Though there are plenty of other sources of debt capital beyond just banks, I want to focus specifically on the seller as a potential source of debt financing.

In these situations, a “seller note” (also known as a vendor-take-back note, or “VTB”) is issued such that the seller become the lender, and the purchaser becomes the borrower. Consider the following example: A company is being sold at a $20M valuation, with an $11M cash payment upfront and a $9M seller note, at a 5% interest rate, maturing in 4 years. In this situation, the selling entrepreneur receives only $11M in cash today. They would then “lend” the acquiror the remaining $9M (by way of not taking immediate payment of it), and they’d charge the acquiror 5% annual interest, with payment due at the end of 4 years (there could be interim payments, for example, annually).
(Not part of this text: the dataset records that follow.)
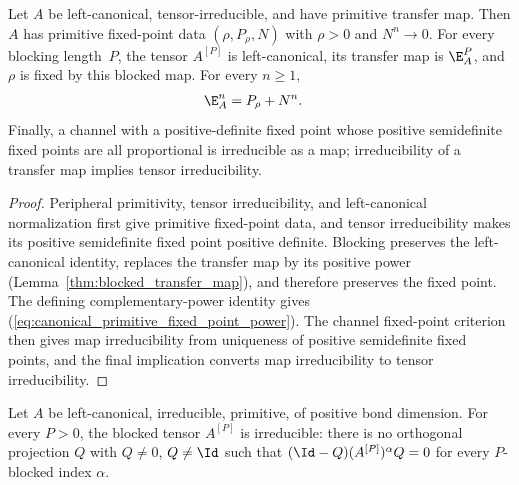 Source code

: \begin{lemma}%
    \label{lem:blocked_irreducibility_direct_support}
    \leanok
    Let $A$ be left-canonical, tensor-irreducible, and have primitive transfer
    map. Then $A$ has primitive fixed-point data $(\rho,P_\rho,N)$ with
    $\rho>0$ and $N^n\to0$. For every blocking length~$P$, the tensor
    $A^{[P]}$ is left-canonical, its transfer map is $\E_A^P$, and $\rho$ is
    fixed by this blocked map. For every $n\ge1$,
    \begin{align}
        \E_A^n
         & =P_\rho+N^n.
        \label{eq:canonical_primitive_fixed_point_power}
    \end{align}
    Finally, a channel with a positive-definite fixed point whose positive
    semidefinite fixed points are all proportional is irreducible as a map;
    irreducibility of a transfer map implies tensor irreducibility.
\end{lemma}

\begin{proof}\leanok
    Peripheral primitivity, tensor irreducibility, and left-canonical
    normalization first give primitive fixed-point data, and tensor
    irreducibility makes its positive semidefinite fixed point positive
    definite. Blocking preserves the left-canonical identity, replaces the
    transfer map by its positive power
    (Lemma~\ref{thm:blocked_transfer_map}), and therefore preserves the fixed
    point. The defining complementary-power identity gives
    (\ref{eq:canonical_primitive_fixed_point_power}). The channel fixed-point
    criterion then gives map irreducibility from uniqueness of positive
    semidefinite fixed points, and the final implication converts map
    irreducibility to tensor irreducibility.
\end{proof}

\begin{lemma}%
    \label{thm:blocked_irreducible_tp_primitive}
    \leanok
    Let $A$ be left-canonical, irreducible, primitive, of positive bond
    dimension. For every $P>0$, the blocked tensor $A^{[P]}$ is irreducible:
    there is no orthogonal projection $Q$ with $Q\neq0$, $Q\neq\Id$ such that
    $(\Id-Q)(A^{[P]})^\alpha Q=0$ for every $P$-blocked index $\alpha$.
\end{lemma}

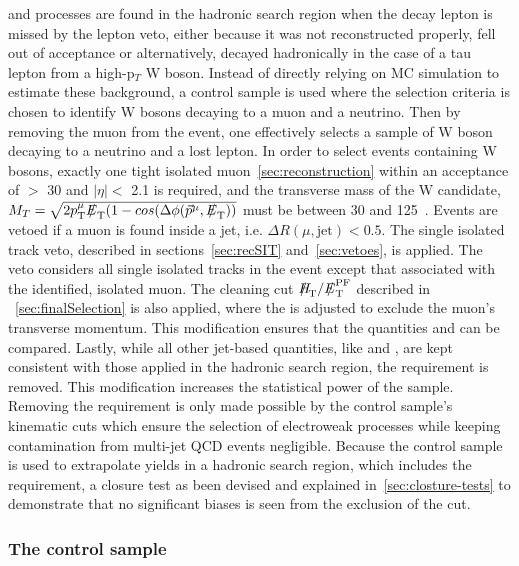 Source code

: \wj and \ttbar processes are found in the hadronic search region 
when the decay lepton is missed by the lepton veto, either 
because it was not reconstructed properly, fell out of acceptance 
or alternatively, decayed hadronically in the case of a tau lepton 
from a high-p$_{T}$ W boson. Instead of directly relying on MC 
simulation to estimate these background, a \mj control sample is 
used where the selection criteria is chosen to identify W bosons 
decaying to a muon and a neutrino. Then by removing the muon from 
the event, one effectively selects a sample of W boson decaying to 
a neutrino and a lost lepton. In order to select events containing 
W bosons, exactly one tight isolated muon~\ref{sec:reconstruction} 
within an acceptance of \PT $>$ 30 \gev and $|\eta| <$ 2.1 is required, 
and the transverse mass of the W candidate, 
$M_{T} = \sqrt{2\pt^{\mu}\met(1-cos(\Delta\phi(\vec{p}^{\rm  \mu},\met))}$ 
must be between 30 and 125~\gev.  Events are vetoed if a muon is found inside
a jet, i.e. $\Delta R(\mu,\textrm{jet}) < 0.5$. The single isolated track 
veto, described in sections~\ref{sec:recSIT} and~\ref{sec:vetoes}, is applied. 
The veto considers all single isolated tracks in the event except 
that associated with the identified, isolated muon. The cleaning cut 
$\mht/\pfmet$ described in ~\ref{sec:finalSelection} is also applied, 
where the \pfmet is adjusted to exclude the muon's transverse momentum.
This modification ensures that the quantities \mht and \pfmet can be 
compared. Lastly, while all other jet-based quantities, like \scalht 
and \mht, are kept consistent with those applied in the hadronic 
search region, the \alphat requirement is removed. This modification 
increases the statistical power of the sample. Removing the \alphat 
requirement is only made possible by the control sample's kinematic 
cuts which ensure the selection of electroweak processes while keeping
contamination from multi-jet QCD events negligible. Because the control 
sample is used to extrapolate yields in a hadronic search region, 
which includes the \alphat requirement, a closure test as been devised 
and explained in~\ref{sec:closture-tests} to demonstrate that no 
significant biases is seen from the exclusion of the \alphat cut.

\subsubsection{The \texorpdfstring{\gj}{photon plus jets} control sample}

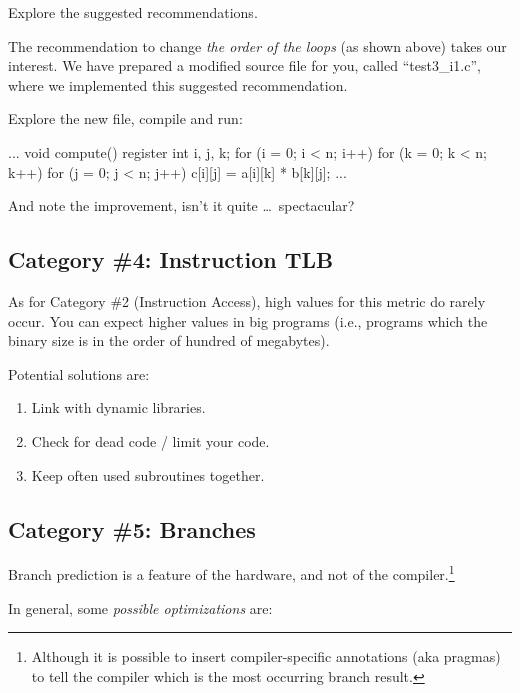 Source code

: Explore the suggested recommendations.

The recommendation to change \emph{the order of the loops} (as shown above) takes our interest. We have prepared a modified source file for you, called ``test3\_i1.c'', where we implemented this suggested recommendation.

Explore the new file, compile and run:

\begin{prompt}
...
void compute()
{
register int i, j, k;
for (i = 0; i < n; i++)
  for (k = 0; k < n; k++)
    for (j = 0; j < n; j++)
      c[i][j] = a[i][k] * b[k][j];
}
...
\end{prompt}

And note the improvement, isn't it quite \ldots\  spectacular?

\subsection{Category \#4: Instruction TLB}
\label{subsec:CAT4_Optimizing_Instruction_TLB}

As for Category \#2 (Instruction Access), high values for this metric do rarely occur. You can expect higher values in big programs (i.e., programs which the binary size is in the order of hundred of megabytes).

Potential solutions are:

\begin{enumerate}
  \item  Link with dynamic libraries.
  \item  Check for dead code / limit your code.
  \item  Keep often used subroutines together.
\end{enumerate}

\subsection{Category \#5: Branches}
\label{subsec:CAT5_Optimizing_Branches}

Branch prediction is a feature of the hardware, and not of the compiler.\footnote{Although it is possible to insert compiler-specific annotations (aka pragmas) to tell the compiler which is the most occurring branch result.}

In general, some \emph{possible optimizations} are:

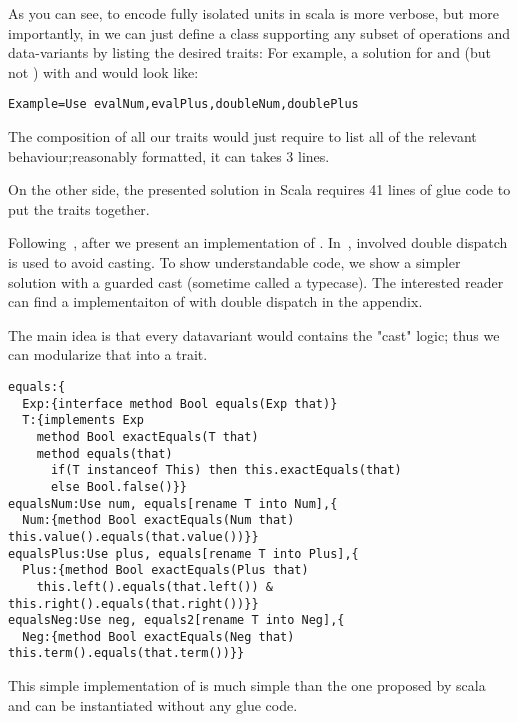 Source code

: As you can see, to encode fully isolated units in scala is
more verbose,
but more importantly,
in \name we can just define a class supporting any subset of operations
and data-variants by listing the desired traits:
For example, a solution for \Q@Num@ and \Q@Plus@ (but not \Q@Neg@)
with \Q@eval@ and \Q@double@ would look like:
\begin{lstlisting}
Example=Use evalNum,evalPlus,doubleNum,doublePlus
\end{lstlisting}
The composition of all our traits would just require to list all
of the relevant behaviour;reasonably formatted, it can takes 3 lines.

On the other side, the presented solution in Scala requires
41 lines of glue code to put the traits together.

Following~\cite{}, after \Q@double@ we present an implementation of \Q@equals@.
In~\cite{}, involved double dispatch is used to avoid casting.
To show understandable code, we show a simpler solution 
with a guarded cast (sometime called a typecase).
The interested reader can find a \name implementaiton of \Q@equals@ with double dispatch
in the appendix.

The main idea is that  every datavariant would contains
 the "cast" logic; thus
 we can modularize that into a \Q@expEquals@ trait.
\begin{lstlisting}
equals:{
  Exp:{interface method Bool equals(Exp that)}
  T:{implements Exp
    method Bool exactEquals(T that)
    method equals(that) 
      if(T instanceof This) then this.exactEquals(that)
      else Bool.false()}}
equalsNum:Use num, equals[rename T into Num],{
  Num:{method Bool exactEquals(Num that) this.value().equals(that.value())}}
equalsPlus:Use plus, equals[rename T into Plus],{
  Plus:{method Bool exactEquals(Plus that)
    this.left().equals(that.left()) & this.right().equals(that.right())}}
equalsNeg:Use neg, equals2[rename T into Neg],{
  Neg:{method Bool exactEquals(Neg that) this.term().equals(that.term())}}
\end{lstlisting}

This simple implementation of \Q@equals@
is much simple than the one proposed by scala
 and can be instantiated without any glue code.

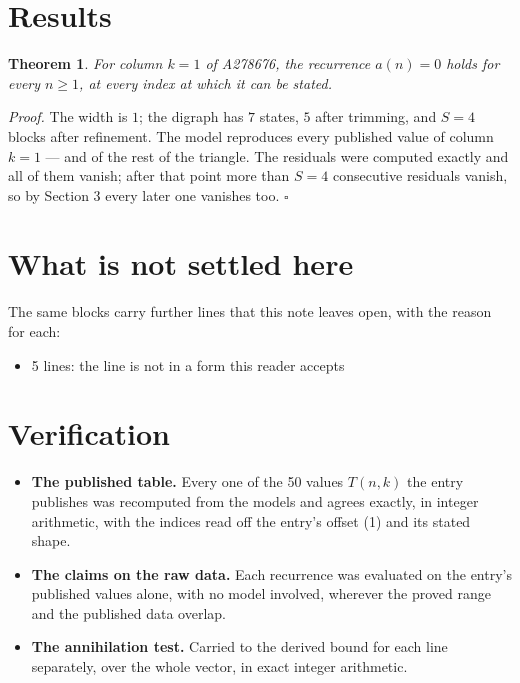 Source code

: \documentclass[11pt]{article}
\newtheorem{theorem}{Theorem}
\theoremstyle{definition}
\begin{document}
\section{Results}

\begin{theorem} For column $k = 1$ of A278676, the recurrence $a(n) = 0$ holds for every $n \ge 1$, at every index at which it can be stated.\end{theorem}

{\itshape Proof.} The width is $1$; the digraph has $7$ states, $5$ after trimming, and $S = 4$ blocks after refinement. The model reproduces every published value of column $k = 1$ --- and of the rest of the triangle. The residuals were computed exactly and all of them vanish; after that point more than $S = 4$ consecutive residuals vanish, so by Section 3 every later one vanishes too. $\square$

\section{What is not settled here}

The same blocks carry further lines that this note leaves open, with the reason for each:

\begin{itemize}

\item 5 lines: the line is not in a form this reader accepts

\end{itemize}

\section{Verification}

\begin{itemize}

\item {\bfseries The published table.} Every one of the 50 values $T(n,k)$ the entry publishes was recomputed from the models and agrees exactly, in integer arithmetic, with the indices read off the entry's offset (1) and its stated shape.

\item {\bfseries The claims on the raw data.} Each recurrence was evaluated on the entry's published values alone, with no model involved, wherever the proved range and the published data overlap.

\item {\bfseries The annihilation test.} Carried to the derived bound for each line separately, over the whole vector, in exact integer arithmetic.

\end{itemize}
\end{document}
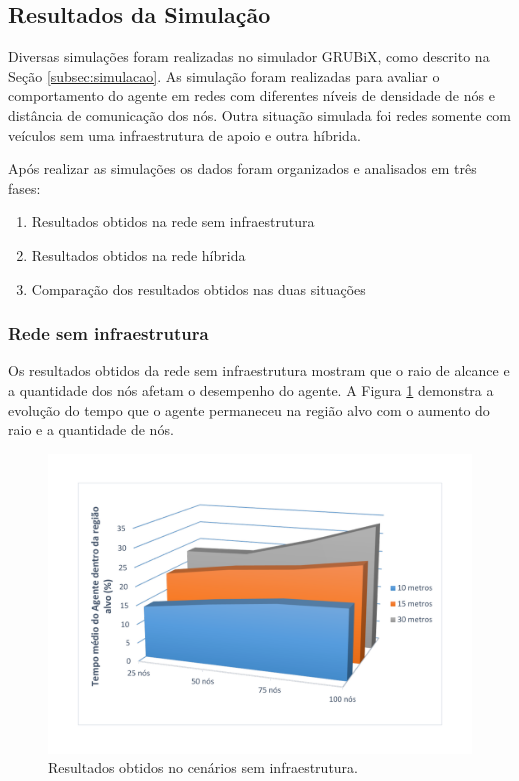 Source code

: 	\subsection{Resultados da Simulação}
	\label{subsec:resultadoSimulacao}

	Diversas simulações foram realizadas no simulador GRUBiX, como descrito na Seção \ref{subsec:simulacao}. As simulação foram realizadas para avaliar o comportamento do agente em redes com diferentes níveis de densidade de nós e distância de comunicação dos nós. Outra situação simulada foi redes somente com veículos sem uma infraestrutura de apoio e outra híbrida.

	Após realizar as simulações os dados foram organizados e analisados em três fases:

	\begin{enumerate}
		\item Resultados obtidos na rede sem infraestrutura
		\item Resultados obtidos na rede híbrida
		\item Comparação dos resultados obtidos nas duas situações
	\end{enumerate} 

	\subsubsection{Rede sem infraestrutura}

	Os resultados obtidos da rede sem infraestrutura mostram que o raio de alcance e a quantidade dos nós afetam o desempenho do agente. A Figura \ref{fig:graficosSemTorres} demonstra a evolução do tempo que o agente permaneceu na região alvo com o aumento do raio e a quantidade de nós. 

	\begin{figure}[htbp]
		\centering
		\includegraphics[scale=0.34]{resultados/graficos/graficoSemTorres.pdf}
		\caption{Resultados obtidos no cenários sem infraestrutura.}
		\label{fig:graficosSemTorres}
	\end{figure}

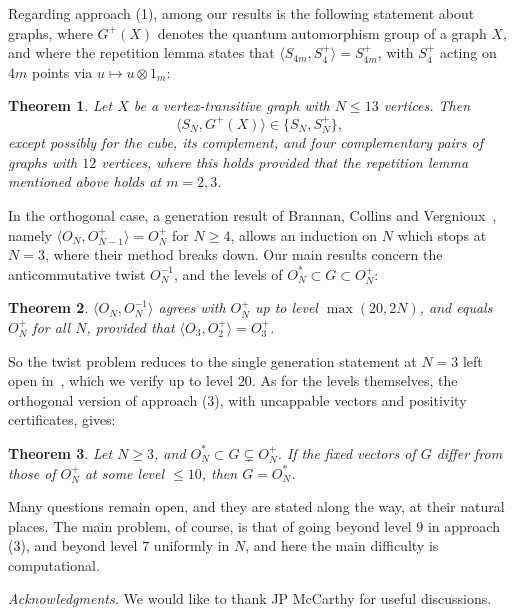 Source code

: \documentclass[11pt]{amsart}
\theoremstyle{definition}
\theoremstyle{remark}
\theoremstyle{plain}
\newtheorem{introtheorem}{Theorem}
\numberwithin{equation}{section}
\numberwithin{table}{section}
\begin{document}
Regarding approach (1), among our results is the following statement about graphs, where $G^+(X)$ denotes the quantum automorphism group of a graph $X$, and where the repetition lemma states that $\langle S_{4m},S_4^+\rangle=S_{4m}^+$, with $S_4^+$ acting on $4m$ points via $u\mapsto u\otimes1_m$:

\begin{introtheorem}
Let $X$ be a vertex-transitive graph with $N\le13$ vertices. Then
\[
\langle S_N,G^+(X)\rangle\in\{S_N,S_N^+\},
\]
except possibly for the cube, its complement, and four complementary pairs of graphs with $12$ vertices, where this holds provided that the repetition lemma mentioned above holds at $m=2,3$.
\end{introtheorem}

In the orthogonal case, a generation result of Brannan, Collins and Vergnioux~\cite{bcv}, namely $\langle O_N,O_{N-1}^+\rangle=O_N^+$ for $N\ge4$, allows an induction on $N$ which stops at $N=3$, where their method breaks down. Our main results concern the anticommutative twist $O_N^{-1}$, and the levels of $O_N^*\subset G\subset O_N^+$:

\begin{introtheorem}
$\langle O_N,O_N^{-1}\rangle$ agrees with $O_N^+$ up to level $\max(20,2N)$, and equals $O_N^+$ for all $N$, provided that $\langle O_3,O_2^+\rangle=O_3^+$.
\end{introtheorem}

So the twist problem reduces to the single generation statement at $N=3$ left open in~\cite{bcv}, which we verify up to level $20$. As for the levels themselves, the orthogonal version of approach (3), with uncappable vectors and positivity certificates, gives:

\begin{introtheorem}
Let $N\ge3$, and $O_N^*\subset G\subsetneq O_N^+$. If the fixed vectors of $G$ differ from those of $O_N^+$ at some level $\le10$, then $G=O_N^*$.
\end{introtheorem}

Many questions remain open, and they are stated along the way, at their natural places. The main problem, of course, is that of going beyond level $9$ in approach (3), and beyond level $7$ uniformly in $N$, and here the main difficulty is computational.

\smallskip
\noindent\emph{Acknowledgments.} We would like to thank JP McCarthy for useful discussions.


\end{document}

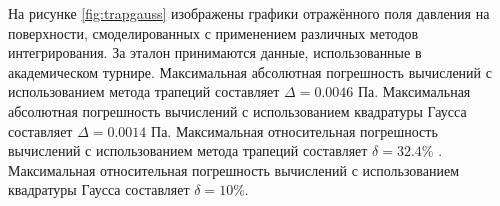 На рисунке \ref{fig:trapgauss} изображены графики отражённого поля давления на поверхности, смоделированных с применением различных методов интегрирования. За эталон принимаются данные, использованные в академическом турнире.  Максимальная абсолютная погрешность вычислений с  использованием метода трапеций составляет $\Delta = 0.0046$ Па.
Максимальная абсолютная погрешность вычислений с  использованием квадратуры  Гаусса составляет $\Delta = 0.0014$ Па.
Максимальная относительная погрешность вычислений с  использованием метода трапеций составляет $\delta = 32.4\%$ .
Максимальная относительная погрешность вычислений с  использованием квадратуры  Гаусса составляет $\delta = 10\%$.

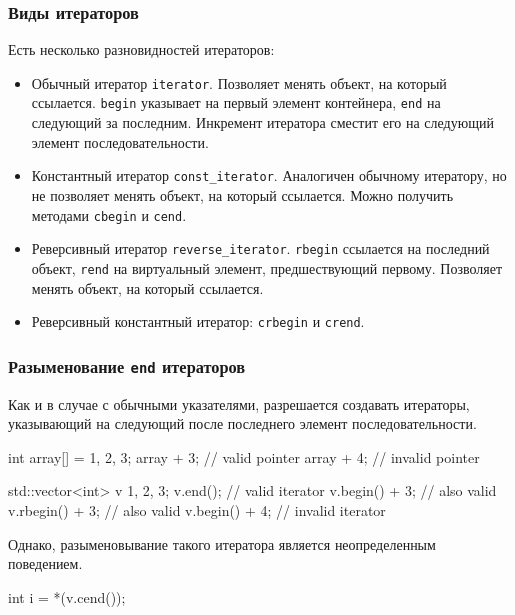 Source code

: \documentclass[compress, 8pt]{beamer}
\begin{document}
  \begin{frame}[fragile]

    \frametitle{Виды итераторов}

    Есть несколько разновидностей итераторов:

    \hfill \break
    \begin{itemize}

      \item Обычный итератор \texttt{iterator}.
        Позволяет менять объект, на который ссылается.
        \texttt{begin} указывает на первый элемент
        контейнера, \texttt{end} на следующий за последним.
        Инкремент итератора сместит его на следующий элемент
        последовательности.

      \item Константный итератор \texttt{const\_iterator}.
        Аналогичен обычному итератору, но не позволяет менять
        объект, на который ссылается.
        Можно получить методами \texttt{cbegin} и \texttt{cend}.

      \item Реверсивный итератор \texttt{reverse\_iterator}.
        \texttt{rbegin} ссылается на последний объект,
        \texttt{rend} \textemdash \space на виртуальный элемент, предшествующий
        первому.
        Позволяет менять объект, на который ссылается.

      \item Реверсивный константный итератор: \texttt{crbegin} и
        \texttt{crend}.
    \end{itemize}

  \end{frame}

  \begin{frame}[fragile]

    \frametitle{Разыменование \texttt{end} итераторов}

    Как и в случае с обычными указателями, разрешается создавать
    итераторы, указывающий на следующий после последнего элемент
    последовательности.

    \begin{mycppinplacelisting}
int array[] = {1, 2, 3};
array + 3; // valid pointer
array + 4; // invalid pointer

std::vector<int> v {1, 2, 3};
v.end(); // valid iterator
v.begin() + 3; // also valid
v.rbegin() + 3; // also valid
v.begin() + 4; // invalid iterator
    \end{mycppinplacelisting}

    Однако, разыменовывание такого итератора является
    неопределенным поведением.

    \begin{mycppinplacelisting}
int i = *(v.cend());
    \end{mycppinplacelisting}

  \end{frame}
\end{document}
Seller notes can provide borrowers with several advantages relative to bank debt. Namely:

  1. Optically, sellers demonstrate continued confidence in the business and its ability to generate cash flow to service the loan, as they effectively become a lender to it
  1. Seller notes can often be a cheaper form of financing (i.e., a lower interest rate) than bank debt, even though they are less seniorin the capital structure relative to bank debt (because they are the most senior in the capital structure, loans from banks have to be paid in full before other lenders – like the sellers – and equity holders see a penny, should the company ever be dissolved or sold). Situations like these aren’t as rare as you may think, and typically present themselves when the seller isn’t aware of prevailing borrowing rates in capital markets. In this way, buyers can benefit from a sort of “interest rate arbitrage”.
  1. Seller notes typically have no covenants associated with them, which bank loans almost always do
  1. Unlike bank debt, seller notes are usually “non-recourse” in nature, meaning that failure of the borrower to make timely payments will not lead to the lender taking possession of the company and/or its assets to satisfy the outstanding amount of the loan. In saying this, I’m of course not advocating for simply not making the payments that you’ve committed to making – it goes without saying that you should make every effort to do so.

In Sum

Capitalization decisions ARE strategy decisions. Capital structure drives strategy, and strategy drives capital structure. As an acquiror, it’s not enough to simply identify an otherwise attractive company and take comfort in the fact that there are dozens of potential value creation levers for you to pull: This “wide net” approach risks over- or under-capitalization, and is often indicative of a lack of clarity on the part of the acquiror. Furthermore, when contemplating how you’re planning to return capital to shareholders, it isn’t enough to rely on the idea that you can do so through any or all of the available mechanisms: If you do, you may lack a “north star” that will provide you with necessary clarity when making capital allocation decisions in the course of actually running the business in question. The absence of this north star may cause your company to lack a true identity as an investment asset, and returns are likely to suffer as a result.

Finally, when raising debt to finance an acquisition, understand that loans are more multi-variable than they may initially appear to be. Though every loan is ultimately the result of a negotiation between borrower and lender (thus neither party is likely to get every term and condition that they’re seeking), there are many levers for borrowers to pull to make the loan as favorable as possible for them.